2024/03/03 17:26:10.751417 [D] dispatching notify.Create on "/tmp/TestRecreated81199395/001/folder"
2024/03/03 17:26:10.751423 [D] dispatching notify.Remove on "/tmp/TestRecreated81199395/001/folder"
2024/03/03 17:26:10.751434 [D] dispatching notify.Remove on "/tmp/TestRecreated81199395/001/folder"
2024/03/03 17:26:10.751484 [D] dispatch did not reach leaf: Node /tmp/TestRecreated81199395/001/folder: file does not exist
2024/03/03 17:26:10.852158 [D] dispatching notify.Create on "/tmp/TestRecreated81199395/001/folder/file"
2024/03/03 17:26:10.852409 [D] dispatching notify.Write on "/tmp/TestRecreated81199395/001/folder/file"
2024/03/03 17:26:10.852420 [D] dispatching notify.Remove on "/tmp/TestRecreated81199395/001/folder/file"
2024/03/03 17:26:10.852425 [D] dispatching notify.Remove on "/tmp/TestRecreated81199395/001/folder"

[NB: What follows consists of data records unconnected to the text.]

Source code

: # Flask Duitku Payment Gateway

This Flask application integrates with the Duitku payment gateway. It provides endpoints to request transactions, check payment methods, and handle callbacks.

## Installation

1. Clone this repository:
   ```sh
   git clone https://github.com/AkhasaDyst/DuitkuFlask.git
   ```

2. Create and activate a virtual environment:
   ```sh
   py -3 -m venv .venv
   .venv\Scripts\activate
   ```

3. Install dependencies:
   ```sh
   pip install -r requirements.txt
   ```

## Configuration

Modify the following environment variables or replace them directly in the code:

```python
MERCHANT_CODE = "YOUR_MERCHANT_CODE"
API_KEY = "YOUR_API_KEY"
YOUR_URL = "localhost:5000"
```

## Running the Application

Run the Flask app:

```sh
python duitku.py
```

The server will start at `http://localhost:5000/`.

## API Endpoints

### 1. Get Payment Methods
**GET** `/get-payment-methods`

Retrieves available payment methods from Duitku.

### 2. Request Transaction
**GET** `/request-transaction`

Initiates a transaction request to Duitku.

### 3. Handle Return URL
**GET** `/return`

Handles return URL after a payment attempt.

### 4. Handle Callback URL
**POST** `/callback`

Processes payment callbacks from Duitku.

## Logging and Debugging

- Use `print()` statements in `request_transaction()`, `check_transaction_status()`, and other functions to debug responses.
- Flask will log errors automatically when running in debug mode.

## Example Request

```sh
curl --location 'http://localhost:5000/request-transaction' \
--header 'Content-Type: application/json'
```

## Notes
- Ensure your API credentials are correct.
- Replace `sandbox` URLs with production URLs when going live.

2024/03/03 17:26:10.852430 [D] dispatching notify.Remove on "/tmp/TestRecreated81199395/001/folder"
2024/03/03 17:26:10.852436 [D] dispatching notify.Create on "/tmp/TestRecreated81199395/001/folder"
2024/03/03 17:26:15.651386 [D] Stop(0xc0001c63c0) error: <nil>
--- FAIL: TestRecreated (5.00s)
notify_test.go:184: ######## First ########
notify_test.go:171: /tmp/TestRecreated81199395/001/folder notify.Create
notify_test.go:171: /tmp/TestRecreated81199395/001/folder/file notify.Write
notify_test.go:171: /tmp/TestRecreated81199395/001/folder/file notify.Create
notify_test.go:191: ######## Second ########
notify_test.go:171: /tmp/TestRecreated81199395/001/folder notify.Remove
notify_test.go:171: /tmp/TestRecreated81199395/001/folder/file notify.Remove
notify_test.go:171: /tmp/TestRecreated81199395/001/folder notify.Create
notify_test.go:171: /tmp/TestRecreated81199395/001/folder notify.Remove
notify_test.go:171: /tmp/TestRecreated81199395/001/folder/file notify.Create
notify_test.go:199: ######## Third ########
notify_test.go:171: /tmp/TestRecreated81199395/001/folder notify.Create
notify_test.go:171: /tmp/TestRecreated81199395/001/folder/file notify.Write
notify_test.go:171: /tmp/TestRecreated81199395/001/folder/file notify.Remove
notify_test.go:171: /tmp/TestRecreated81199395/001/folder notify.Remove
notify_test.go:171: /tmp/TestRecreated81199395/001/folder notify.Remove
notify_test.go:176: timed out before receiving event
... but like I say it's not consistent. It seems to always fail within that same TestRecreated test, but not always at the same place, and sometimes it passes fine.
Let me know any other info that's useful to provide or anything else I can do.
Seeing the same, with Syncthing.
Can reproduce with i.e:
- Create folder FOLDER1
- Rename folder FOLDER1 to FOLDER2
- Create folder FOLDER1 > no events received from this folder or anything nested within.
Interestingly fsnotify does the same thing, with it's new recursive watcher. I'm running inotifywait in the background and it picks up all events fine.